Sub-PLN model for the pressure plate lift

In order to ensure operation convenience of the clutch, the total travel of the pedal should be constrained in a certain range. The total travel of the pedal is the summation of working travel and free travel of the pedal. Therefore, the sub-model for operation convenience is the model shown in Fig. 27.

Fig. 27

Sub-PLN model for the operation convenience

The wear rate of the clutch depends on the clearance of the clutch, the impact intensity, the hardness, and the working temperature of the friction plate; and the working temperature of the friction plate is related to the thermal conductivity, the thickness, and the special heat of the friction plate.
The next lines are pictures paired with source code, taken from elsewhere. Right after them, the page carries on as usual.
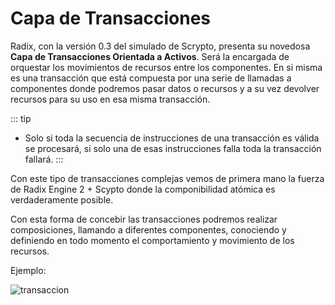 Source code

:# Capa de Transacciones

Radix, con la versión 0.3 del simulado de Scrypto, presenta su novedosa **Capa de Transacciones Orientada a Activos**. Será la encargada de orquestar los movimientos de recursos entre los componentes. En si misma es una transacción que está compuesta por una serie de llamadas a componentes donde podremos pasar datos o recursos y a su vez devolver recursos para su uso en esa misma transacción. 

::: tip
- Solo si toda la secuencia de instrucciones de una transacción es válida se procesará, si solo una de esas instrucciones falla toda la transacción fallará. 
:::

Con este tipo de transacciones complejas vemos de primera mano la fuerza de Radix Engine 2 + Scypto donde la componibilidad atómica es verdaderamente posible. 

Con esta forma de concebir las transacciones podremos realizar composiciones, llamando a diferentes componentes, conociendo y definiendo en todo momento el comportamiento y movimiento de los recursos. 

Ejemplo:

![transaccion](/transaccion1.png)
Therefore, the sub-model for the wear rate of the clutch is the model shown in Fig. 28.

Fig. 28

Sub-PLN model for the wear rate

The torque capacity of the clutch refers to the range of the torque that can be transferred from the engine to the transmission, which is an important performance criterion of the clutch design. The torque capacity is the product of the friction coefficient, the unit pressure, and the area of the friction plate. The friction coefficient is related to the working temperature of the friction plate, and the unit pressure depends on the compressed height of the diaphragm spring. Therefore, the sub-model for the torque capacity of the clutch is the model shown in Fig. 29.

Fig. 29

Sub-PLN model for the torque capacity

The clutch transfers the torque through the engagement between the friction plate and the pressure plate. Hence, the diameter of the friction plate is required to be equal to that of the pressure plate. Clutch housing is the cover of the clutch; its diameter is required to be larger than that of the pressure plate. Therefore, the sub-model for the diameters in the clutch design is the model shown in Fig. 30.

Fig. 30

Sub-PLN model for diameters of the clutch

The sub-PLN models shown in Figs. 26, 27, 28, 29, and 30 can be integrated into a single PLN model, which describes the parameter linkages in the diaphragm clutch design, as shown in Fig. 31. This model is only a part of the global PLN model, but it has included the main parameter linkages in the diaphragm clutch design and can be expanded to join more parameter linkages when more knowledge of the clutch design is acquired.

Fig. 31

PLN model for the diaphragm clutch design

Some data should be collected for the searching of change propagation paths after the PLN model for the diaphragm clutch design is constructed, including the attributes data of direct parameters used to compute change expenses, the attributes data of target parameters used to compute the change impact, and data for computing the variation of a parameter. We collect these data from related literatures (see Liu 2001; Liu and Hu 2009; Tang et al. 2009), make approximate treatment, and then elicit the example data shown in Table 3, 4, and 5.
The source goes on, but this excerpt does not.